# Data records:
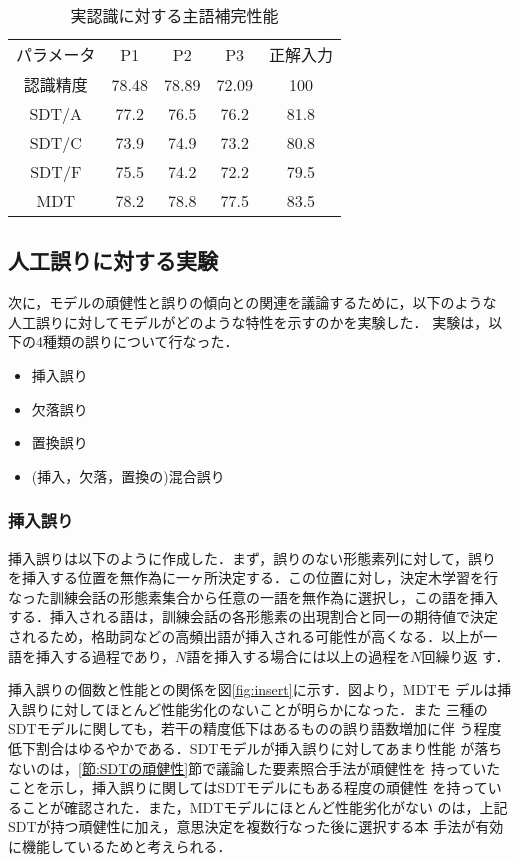 \begin{table}
\begin{center}
\caption{実認識に対する主語補完性能}
\label{表:実誤り}
\begin{tabular}{c|ccc|c}
\hline\hline
パラメータ &  P1  & P2  & P3 & 正解入力 \\
認識精度   & 78.48 & 78.89 & 72.09 & 100 \\
\hline
SDT/A & 77.2 & 76.5 & 76.2 & 81.8 \\
SDT/C & 73.9 & 74.9 & 73.2 & 80.8 \\
SDT/F & 75.5 & 74.2 & 72.2 & 79.5 \\
\hline
 MDT  & 78.2 & 78.8 & 77.5 & 83.5 \\
\hline
\end{tabular}
\end{center}
\end{table}



\subsection{人工誤りに対する実験}

次に，モデルの頑健性と誤りの傾向との関連を議論するために，以下のような
人工誤りに対してモデルがどのような特性を示すのかを実験した．
実験は，以下の4種類の誤りについて行なった．

\begin{itemize}
\item 挿入誤り
\item 欠落誤り
\item 置換誤り
\item (挿入，欠落，置換の)混合誤り
\end{itemize}


\subsubsection{挿入誤り}

挿入誤りは以下のように作成した．まず，誤りのない形態素列に対して，誤り
を挿入する位置を無作為に一ヶ所決定する．この位置に対し，決定木学習を行
なった訓練会話の形態素集合から任意の一語を無作為に選択し，この語を挿入
する．挿入される語は，訓練会話の各形態素の出現割合と同一の期待値で決定
されるため，格助詞などの高頻出語が挿入される可能性が高くなる．以上が一
語を挿入する過程であり，$N$語を挿入する場合には以上の過程を$N$回繰り返
す．

挿入誤りの個数と性能との関係を図\ref{fig:insert}に示す．図より，MDTモ
デルは挿入誤りに対してほとんど性能劣化のないことが明らかになった．また
三種のSDTモデルに関しても，若干の精度低下はあるものの誤り語数増加に伴
う程度低下割合はゆるやかである．SDTモデルが挿入誤りに対してあまり性能
が落ちないのは，\ref{節:SDTの頑健性}節で議論した要素照合手法が頑健性を
持っていたことを示し，挿入誤りに関してはSDTモデルにもある程度の頑健性
を持っていることが確認された．また，MDTモデルにほとんど性能劣化がない
のは，上記SDTが持つ頑健性に加え，意思決定を複数行なった後に選択する本
手法が有効に機能しているためと考えられる．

# What you should do:
Give back the material word for word and drop the pictures it holds.

# Problem solution:
 \begin{table}
\begin{center}
\caption{実認識に対する主語補完性能}
\label{表:実誤り}
\begin{tabular}{c|ccc|c}
\hline\hline
パラメータ &  P1  & P2  & P3 & 正解入力 \\
認識精度   & 78.48 & 78.89 & 72.09 & 100 \\
\hline
SDT/A & 77.2 & 76.5 & 76.2 & 81.8 \\
SDT/C & 73.9 & 74.9 & 73.2 & 80.8 \\
SDT/F & 75.5 & 74.2 & 72.2 & 79.5 \\
\hline
 MDT  & 78.2 & 78.8 & 77.5 & 83.5 \\
\hline
\end{tabular}
\end{center}
\end{table}



\subsection{人工誤りに対する実験}

次に，モデルの頑健性と誤りの傾向との関連を議論するために，以下のような
人工誤りに対してモデルがどのような特性を示すのかを実験した．
実験は，以下の4種類の誤りについて行なった．

\begin{itemize}
\item 挿入誤り
\item 欠落誤り
\item 置換誤り
\item (挿入，欠落，置換の)混合誤り
\end{itemize}


\subsubsection{挿入誤り}

挿入誤りは以下のように作成した．まず，誤りのない形態素列に対して，誤り
を挿入する位置を無作為に一ヶ所決定する．この位置に対し，決定木学習を行
なった訓練会話の形態素集合から任意の一語を無作為に選択し，この語を挿入
する．挿入される語は，訓練会話の各形態素の出現割合と同一の期待値で決定
されるため，格助詞などの高頻出語が挿入される可能性が高くなる．以上が一
語を挿入する過程であり，$N$語を挿入する場合には以上の過程を$N$回繰り返
す．

挿入誤りの個数と性能との関係を図\ref{fig:insert}に示す．図より，MDTモ
デルは挿入誤りに対してほとんど性能劣化のないことが明らかになった．また
三種のSDTモデルに関しても，若干の精度低下はあるものの誤り語数増加に伴
う程度低下割合はゆるやかである．SDTモデルが挿入誤りに対してあまり性能
が落ちないのは，\ref{節:SDTの頑健性}節で議論した要素照合手法が頑健性を
持っていたことを示し，挿入誤りに関してはSDTモデルにもある程度の頑健性
を持っていることが確認された．また，MDTモデルにほとんど性能劣化がない
のは，上記SDTが持つ頑健性に加え，意思決定を複数行なった後に選択する本
手法が有効に機能しているためと考えられる．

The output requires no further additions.